*Exercise*: Of the entries below, restate word for word only the section that runs from the line with "TL;DR: It’s not worth it. Yet." to the line with "For the planes", counting both ends.

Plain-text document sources
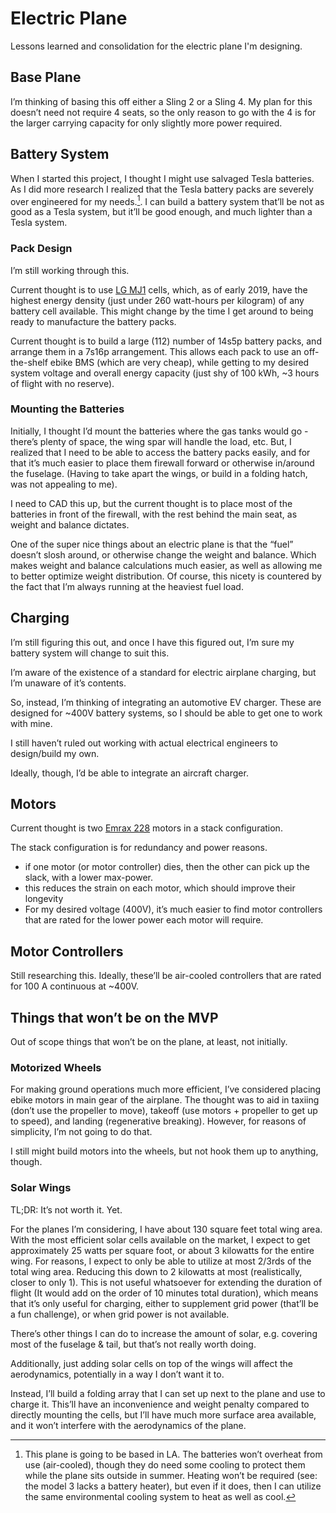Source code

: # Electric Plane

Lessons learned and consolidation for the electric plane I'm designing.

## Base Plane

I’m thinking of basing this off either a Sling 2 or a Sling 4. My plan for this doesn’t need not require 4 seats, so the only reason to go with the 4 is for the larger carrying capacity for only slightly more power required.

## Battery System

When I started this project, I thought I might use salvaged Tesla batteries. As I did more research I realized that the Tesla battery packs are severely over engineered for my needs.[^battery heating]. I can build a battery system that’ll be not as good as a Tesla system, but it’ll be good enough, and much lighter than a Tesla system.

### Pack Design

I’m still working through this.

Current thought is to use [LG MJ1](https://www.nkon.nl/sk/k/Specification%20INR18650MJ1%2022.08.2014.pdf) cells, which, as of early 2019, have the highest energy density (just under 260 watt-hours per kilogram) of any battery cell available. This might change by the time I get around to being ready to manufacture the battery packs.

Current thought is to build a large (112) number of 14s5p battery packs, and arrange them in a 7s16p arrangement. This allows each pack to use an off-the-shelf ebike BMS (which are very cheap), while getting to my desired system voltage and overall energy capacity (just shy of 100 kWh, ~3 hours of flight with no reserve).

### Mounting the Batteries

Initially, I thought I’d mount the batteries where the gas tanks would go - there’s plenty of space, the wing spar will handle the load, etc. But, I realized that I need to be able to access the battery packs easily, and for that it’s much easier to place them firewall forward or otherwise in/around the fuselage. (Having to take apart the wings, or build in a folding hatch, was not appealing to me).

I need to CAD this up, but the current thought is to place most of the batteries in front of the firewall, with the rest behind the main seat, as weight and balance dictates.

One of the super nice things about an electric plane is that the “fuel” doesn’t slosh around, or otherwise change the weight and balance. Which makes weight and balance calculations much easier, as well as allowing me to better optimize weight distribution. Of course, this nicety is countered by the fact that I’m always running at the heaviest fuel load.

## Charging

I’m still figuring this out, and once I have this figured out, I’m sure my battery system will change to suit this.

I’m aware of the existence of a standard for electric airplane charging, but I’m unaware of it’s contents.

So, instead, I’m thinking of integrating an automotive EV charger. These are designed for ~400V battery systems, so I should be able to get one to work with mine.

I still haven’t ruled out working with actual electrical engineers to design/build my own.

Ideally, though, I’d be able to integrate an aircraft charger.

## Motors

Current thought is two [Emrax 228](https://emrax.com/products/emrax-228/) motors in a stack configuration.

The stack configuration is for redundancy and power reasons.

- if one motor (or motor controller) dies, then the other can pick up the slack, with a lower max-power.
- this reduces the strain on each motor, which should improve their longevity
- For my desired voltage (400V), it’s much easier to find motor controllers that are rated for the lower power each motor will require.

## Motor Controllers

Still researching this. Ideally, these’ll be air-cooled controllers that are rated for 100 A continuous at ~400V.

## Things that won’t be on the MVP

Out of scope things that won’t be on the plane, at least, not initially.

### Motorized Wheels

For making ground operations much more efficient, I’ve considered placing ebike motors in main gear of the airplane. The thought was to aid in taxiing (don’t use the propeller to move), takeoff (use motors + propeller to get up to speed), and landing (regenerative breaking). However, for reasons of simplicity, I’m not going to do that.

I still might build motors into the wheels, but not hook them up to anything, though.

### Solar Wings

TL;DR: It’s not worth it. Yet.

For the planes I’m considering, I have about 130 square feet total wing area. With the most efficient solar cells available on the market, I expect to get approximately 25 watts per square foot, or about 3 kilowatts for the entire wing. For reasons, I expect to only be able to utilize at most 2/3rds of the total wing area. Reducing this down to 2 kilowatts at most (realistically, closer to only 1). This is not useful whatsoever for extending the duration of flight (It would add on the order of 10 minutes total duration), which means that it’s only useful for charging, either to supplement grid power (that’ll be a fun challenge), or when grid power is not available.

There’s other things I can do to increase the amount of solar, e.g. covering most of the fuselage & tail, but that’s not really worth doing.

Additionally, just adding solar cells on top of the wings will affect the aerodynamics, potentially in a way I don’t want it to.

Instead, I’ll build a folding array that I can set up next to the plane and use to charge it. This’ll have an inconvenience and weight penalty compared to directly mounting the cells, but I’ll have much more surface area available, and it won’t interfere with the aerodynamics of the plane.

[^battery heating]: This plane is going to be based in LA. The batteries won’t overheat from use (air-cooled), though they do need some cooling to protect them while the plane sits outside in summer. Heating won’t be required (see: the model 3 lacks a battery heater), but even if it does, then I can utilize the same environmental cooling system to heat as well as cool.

==

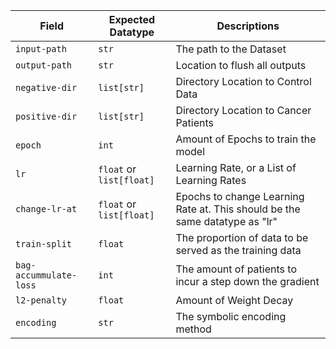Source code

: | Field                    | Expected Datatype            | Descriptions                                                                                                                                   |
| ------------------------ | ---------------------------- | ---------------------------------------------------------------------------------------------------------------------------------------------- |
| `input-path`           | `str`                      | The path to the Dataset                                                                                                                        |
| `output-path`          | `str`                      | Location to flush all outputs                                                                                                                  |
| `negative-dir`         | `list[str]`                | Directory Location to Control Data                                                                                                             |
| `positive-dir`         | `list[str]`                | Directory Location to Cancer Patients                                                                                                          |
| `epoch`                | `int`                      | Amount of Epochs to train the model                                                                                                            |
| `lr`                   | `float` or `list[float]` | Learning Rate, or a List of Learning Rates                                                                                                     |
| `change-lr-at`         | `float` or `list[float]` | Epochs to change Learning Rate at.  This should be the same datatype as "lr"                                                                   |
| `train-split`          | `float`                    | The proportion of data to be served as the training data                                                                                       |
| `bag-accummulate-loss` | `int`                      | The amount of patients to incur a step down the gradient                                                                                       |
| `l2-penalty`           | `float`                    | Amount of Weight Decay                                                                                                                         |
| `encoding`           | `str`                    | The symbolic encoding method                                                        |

*Task output*:
TL;DR: It’s not worth it. Yet.

For the planes I’m considering, I have about 130 square feet total wing area. With the most efficient solar cells available on the market, I expect to get approximately 25 watts per square foot, or about 3 kilowatts for the entire wing. For reasons, I expect to only be able to utilize at most 2/3rds of the total wing area. Reducing this down to 2 kilowatts at most (realistically, closer to only 1). This is not useful whatsoever for extending the duration of flight (It would add on the order of 10 minutes total duration), which means that it’s only useful for charging, either to supplement grid power (that’ll be a fun challenge), or when grid power is not available.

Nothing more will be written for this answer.